• [DESCRIPTION OF THE TASK]: Once the images are set aside, print the remaining lines below exactly.

• [DATA FOR THE TASK]:

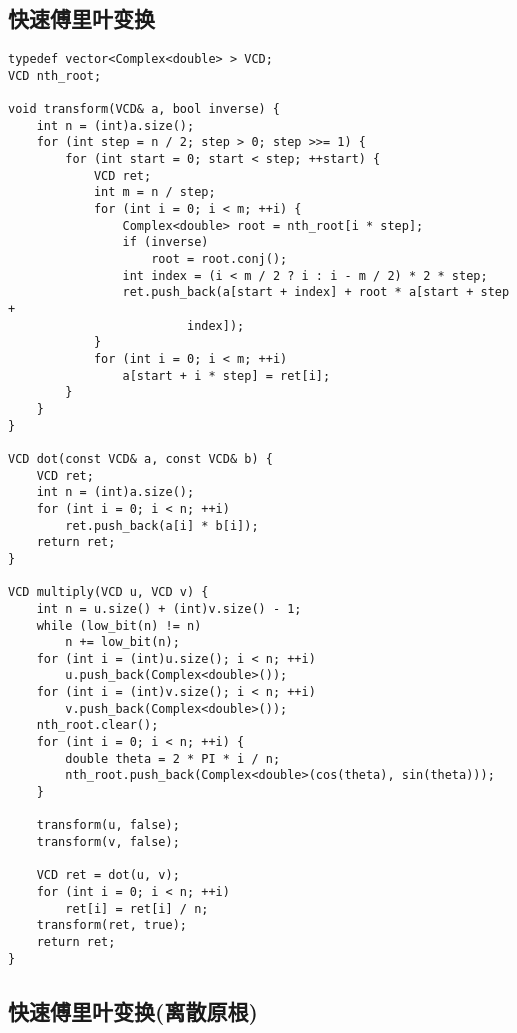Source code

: \documentclass{article}
\begin{document}
\subsection{快速傅里叶变换}

\begin{lstlisting}
typedef vector<Complex<double> > VCD;
VCD nth_root;

void transform(VCD& a, bool inverse) {
    int n = (int)a.size();
    for (int step = n / 2; step > 0; step >>= 1) {
        for (int start = 0; start < step; ++start) {
            VCD ret;
            int m = n / step;
            for (int i = 0; i < m; ++i) {
                Complex<double> root = nth_root[i * step];
                if (inverse)
                    root = root.conj();
                int index = (i < m / 2 ? i : i - m / 2) * 2 * step;
                ret.push_back(a[start + index] + root * a[start + step +
                         index]);
            }
            for (int i = 0; i < m; ++i)
                a[start + i * step] = ret[i];
        }
    }
}

VCD dot(const VCD& a, const VCD& b) {
    VCD ret;
    int n = (int)a.size();
    for (int i = 0; i < n; ++i)
        ret.push_back(a[i] * b[i]);
    return ret;
}

VCD multiply(VCD u, VCD v) {
    int n = u.size() + (int)v.size() - 1;
    while (low_bit(n) != n)
        n += low_bit(n);
    for (int i = (int)u.size(); i < n; ++i)
        u.push_back(Complex<double>());
    for (int i = (int)v.size(); i < n; ++i)
        v.push_back(Complex<double>());
    nth_root.clear();
    for (int i = 0; i < n; ++i) {
        double theta = 2 * PI * i / n;
        nth_root.push_back(Complex<double>(cos(theta), sin(theta)));
    }

    transform(u, false);
    transform(v, false);

    VCD ret = dot(u, v);
    for (int i = 0; i < n; ++i)
        ret[i] = ret[i] / n;
    transform(ret, true);
    return ret;
}
\end{lstlisting}

\subsection{快速傅里叶变换(离散原根)}
\end{document}
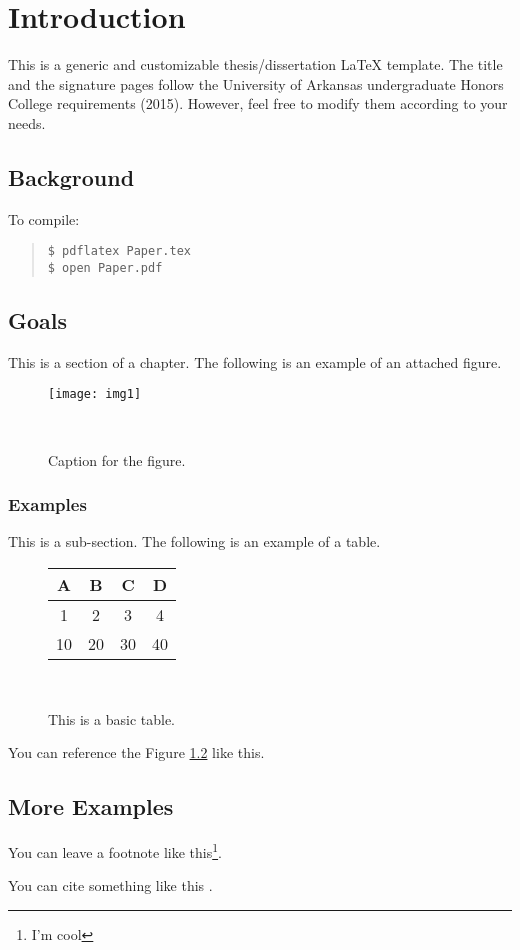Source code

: \chapter{Introduction}

This is a generic and customizable thesis/dissertation \LaTeX{} template. The title and the signature pages follow the University of Arkansas undergraduate Honors College requirements (2015). However, feel free to modify them according to your needs.

\section{Background}

To compile:

\begin{quote}
  \begin{Verbatim}
$ pdflatex Paper.tex
$ open Paper.pdf
  \end{Verbatim}
\end{quote}  

\section{Goals}

This is a section of a chapter. The following is an example of an attached figure.

\begin{figure}[H]
\centering
    \texttt{[image: img1]}
    \caption{Caption for the figure.}~\label{fig:mona_lisa}
\end{figure}


\subsection{Examples}

This is a sub-section. The following is an example of a table.

\begin{figure}[H]
\centering
\singlespacing
\begin{tabular}{c c c c}
  A & B & C & D \\
  \hline
  1 & 2 & 3 & 4 \\  
  10 & 20 & 30 & 40 \\
\end{tabular}
\caption{This is a basic table.}~\label{fig:tab_1}
\end{figure}

You can reference the Figure \ref{fig:tab_1} like this.

\section{More Examples}

You can leave a footnote like this\footnote{I'm cool}.

\noindent 
You can cite something like this \cite{einstein}.
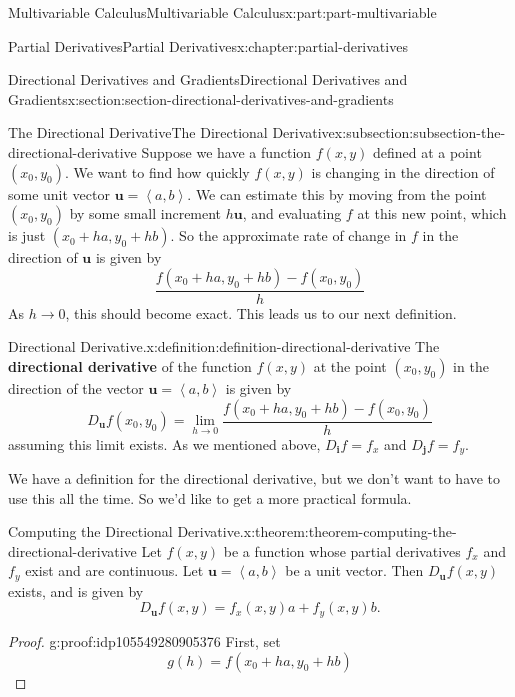 \documentclass[twoside,10pt,]{book}
\newcommand{\terminology}[1]{\textbf{#1}}
\numberwithin{equation}{part}
\newcommand{\vb}[1]{\mathbf{#1}}
\newcommand{\dotprod}[1]{\left\langle #1 \right\rangle}
\begin{document}
\begin{partptx}{Multivariable Calculus}{}{Multivariable Calculus}{}{}{x:part:part-multivariable}
\begin{chapterptx}{Partial Derivatives}{}{Partial Derivatives}{}{}{x:chapter:partial-derivatives}
\begin{sectionptx}{Directional Derivatives and Gradients}{}{Directional Derivatives and Gradients}{}{}{x:section:section-directional-derivatives-and-gradients}
%
\begin{subsectionptx}{The Directional Derivative}{}{The Directional Derivative}{}{}{x:subsection:subsection-the-directional-derivative}
Suppose we have a function \(f(x,y)\) defined at a point \((x_{0},y_{0})\). We want to find how quickly \(f(x,y)\) is changing in the direction of some unit vector \(\vb{u} = \dotprod{a,b}\). We can estimate this by moving from the point \((x_{0},y_{0})\) by some small increment \(h\vb{u}\), and evaluating \(f\) at this new point, which is just \((x_{0} + ha, y_{0} + hb)\). So the approximate rate of change in \(f\) in the direction of \(\vb{u}\) is given by%
\begin{equation*}
\frac{f(x_{0}+ha, y_{0} + hb) - f(x_{0},y_{0})}{h}
\end{equation*}
As \(h\to0\), this should become exact. This leads us to our next definition.%
\begin{definition}{Directional Derivative.}{x:definition:definition-directional-derivative}%
%
The \terminology{directional derivative} of the function \(f(x,y)\) at the point \((x_{0},y_{0})\) in the direction of the vector \(\vb{u} = \dotprod{a,b}\) is given by%
\begin{equation*}
D_{\vb{u}}f(x_{0},y_{0}) = \lim_{h\to0}\frac{f(x_{0}+ha, y_{0} + hb) - f(x_{0},y_{0})}{h}
\end{equation*}
assuming this limit exists. As we mentioned above, \(D_{\vb{i}}f = f_{x}\) and \(D_{\vb{j}}f = f_{y}\).%
\end{definition}
We have a definition for the directional derivative, but we don't want to have to use this all the time. So we'd like to get a more practical formula.%
\begin{theorem}{Computing the Directional Derivative.}{}{x:theorem:theorem-computing-the-directional-derivative}%
%
Let \(f(x,y)\) be a function whose partial derivatives \(f_{x}\) and \(f_{y}\) exist and are continuous. Let \(\vb{u} = \dotprod{a,b}\) be a unit vector. Then \(D_{\vb{u}}f(x,y)\) exists, and is given by%
\begin{equation*}
D_{\vb{u}}f(x,y) = f_{x}(x,y)a + f_{y}(x,y)b.
\end{equation*}
%
\end{theorem}
\begin{proof}{}{g:proof:idp105549280905376}
First, set%
\begin{equation*}
g(h) = f(x_{0}+ha, y_{0} +hb)
\end{equation*}

\end{proof}
\end{subsectionptx}
\end{sectionptx}
\end{chapterptx}
\end{partptx}
\end{document}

• [RESULT FOR THIS EXERCISE]:
Source code

: \documentclass{article}
\begin{document}
\subsection{快速傅里叶变换}

\begin{lstlisting}
typedef vector<Complex<double> > VCD;
VCD nth_root;

void transform(VCD& a, bool inverse) {
    int n = (int)a.size();
    for (int step = n / 2; step > 0; step >>= 1) {
        for (int start = 0; start < step; ++start) {
            VCD ret;
            int m = n / step;
            for (int i = 0; i < m; ++i) {
                Complex<double> root = nth_root[i * step];
                if (inverse)
                    root = root.conj();
                int index = (i < m / 2 ? i : i - m / 2) * 2 * step;
                ret.push_back(a[start + index] + root * a[start + step +
                         index]);
            }
            for (int i = 0; i < m; ++i)
                a[start + i * step] = ret[i];
        }
    }
}

VCD dot(const VCD& a, const VCD& b) {
    VCD ret;
    int n = (int)a.size();
    for (int i = 0; i < n; ++i)
        ret.push_back(a[i] * b[i]);
    return ret;
}

VCD multiply(VCD u, VCD v) {
    int n = u.size() + (int)v.size() - 1;
    while (low_bit(n) != n)
        n += low_bit(n);
    for (int i = (int)u.size(); i < n; ++i)
        u.push_back(Complex<double>());
    for (int i = (int)v.size(); i < n; ++i)
        v.push_back(Complex<double>());
    nth_root.clear();
    for (int i = 0; i < n; ++i) {
        double theta = 2 * PI * i / n;
        nth_root.push_back(Complex<double>(cos(theta), sin(theta)));
    }

    transform(u, false);
    transform(v, false);

    VCD ret = dot(u, v);
    for (int i = 0; i < n; ++i)
        ret[i] = ret[i] / n;
    transform(ret, true);
    return ret;
}
\end{lstlisting}

\subsection{快速傅里叶变换(离散原根)}
\end{document}
Source code

: \chapter{Introduction}

This is a generic and customizable thesis/dissertation \LaTeX{} template. The title and the signature pages follow the University of Arkansas undergraduate Honors College requirements (2015). However, feel free to modify them according to your needs.

\section{Background}

To compile:

\begin{quote}
  \begin{Verbatim}
$ pdflatex Paper.tex
$ open Paper.pdf
  \end{Verbatim}
\end{quote}  

\section{Goals}

This is a section of a chapter. The following is an example of an attached figure.

\begin{figure}[H]
\centering
    \texttt{[image: img1]}
    \caption{Caption for the figure.}~\label{fig:mona_lisa}
\end{figure}


\subsection{Examples}

This is a sub-section. The following is an example of a table.

\begin{figure}[H]
\centering
\singlespacing
\begin{tabular}{c c c c}
  A & B & C & D \\
  \hline
  1 & 2 & 3 & 4 \\  
  10 & 20 & 30 & 40 \\
\end{tabular}
\caption{This is a basic table.}~\label{fig:tab_1}
\end{figure}

You can reference the Figure \ref{fig:tab_1} like this.

\section{More Examples}

You can leave a footnote like this\footnote{I'm cool}.

\noindent 
You can cite something like this \cite{einstein}.
 \documentclass[twoside,10pt,]{book}
\newcommand{\terminology}[1]{\textbf{#1}}
\numberwithin{equation}{part}
\newcommand{\vb}[1]{\mathbf{#1}}
\newcommand{\dotprod}[1]{\left\langle #1 \right\rangle}
\begin{document}
\begin{partptx}{Multivariable Calculus}{}{Multivariable Calculus}{}{}{x:part:part-multivariable}
\begin{chapterptx}{Partial Derivatives}{}{Partial Derivatives}{}{}{x:chapter:partial-derivatives}
\begin{sectionptx}{Directional Derivatives and Gradients}{}{Directional Derivatives and Gradients}{}{}{x:section:section-directional-derivatives-and-gradients}
%
\begin{subsectionptx}{The Directional Derivative}{}{The Directional Derivative}{}{}{x:subsection:subsection-the-directional-derivative}
Suppose we have a function \(f(x,y)\) defined at a point \((x_{0},y_{0})\). We want to find how quickly \(f(x,y)\) is changing in the direction of some unit vector \(\vb{u} = \dotprod{a,b}\). We can estimate this by moving from the point \((x_{0},y_{0})\) by some small increment \(h\vb{u}\), and evaluating \(f\) at this new point, which is just \((x_{0} + ha, y_{0} + hb)\). So the approximate rate of change in \(f\) in the direction of \(\vb{u}\) is given by%
\begin{equation*}
\frac{f(x_{0}+ha, y_{0} + hb) - f(x_{0},y_{0})}{h}
\end{equation*}
As \(h\to0\), this should become exact. This leads us to our next definition.%
\begin{definition}{Directional Derivative.}{x:definition:definition-directional-derivative}%
%
The \terminology{directional derivative} of the function \(f(x,y)\) at the point \((x_{0},y_{0})\) in the direction of the vector \(\vb{u} = \dotprod{a,b}\) is given by%
\begin{equation*}
D_{\vb{u}}f(x_{0},y_{0}) = \lim_{h\to0}\frac{f(x_{0}+ha, y_{0} + hb) - f(x_{0},y_{0})}{h}
\end{equation*}
assuming this limit exists. As we mentioned above, \(D_{\vb{i}}f = f_{x}\) and \(D_{\vb{j}}f = f_{y}\).%
\end{definition}
We have a definition for the directional derivative, but we don't want to have to use this all the time. So we'd like to get a more practical formula.%
\begin{theorem}{Computing the Directional Derivative.}{}{x:theorem:theorem-computing-the-directional-derivative}%
%
Let \(f(x,y)\) be a function whose partial derivatives \(f_{x}\) and \(f_{y}\) exist and are continuous. Let \(\vb{u} = \dotprod{a,b}\) be a unit vector. Then \(D_{\vb{u}}f(x,y)\) exists, and is given by%
\begin{equation*}
D_{\vb{u}}f(x,y) = f_{x}(x,y)a + f_{y}(x,y)b.
\end{equation*}
%
\end{theorem}
\begin{proof}{}{g:proof:idp105549280905376}
First, set%
\begin{equation*}
g(h) = f(x_{0}+ha, y_{0} +hb)
\end{equation*}

\end{proof}
\end{subsectionptx}
\end{sectionptx}
\end{chapterptx}
\end{partptx}
\end{document}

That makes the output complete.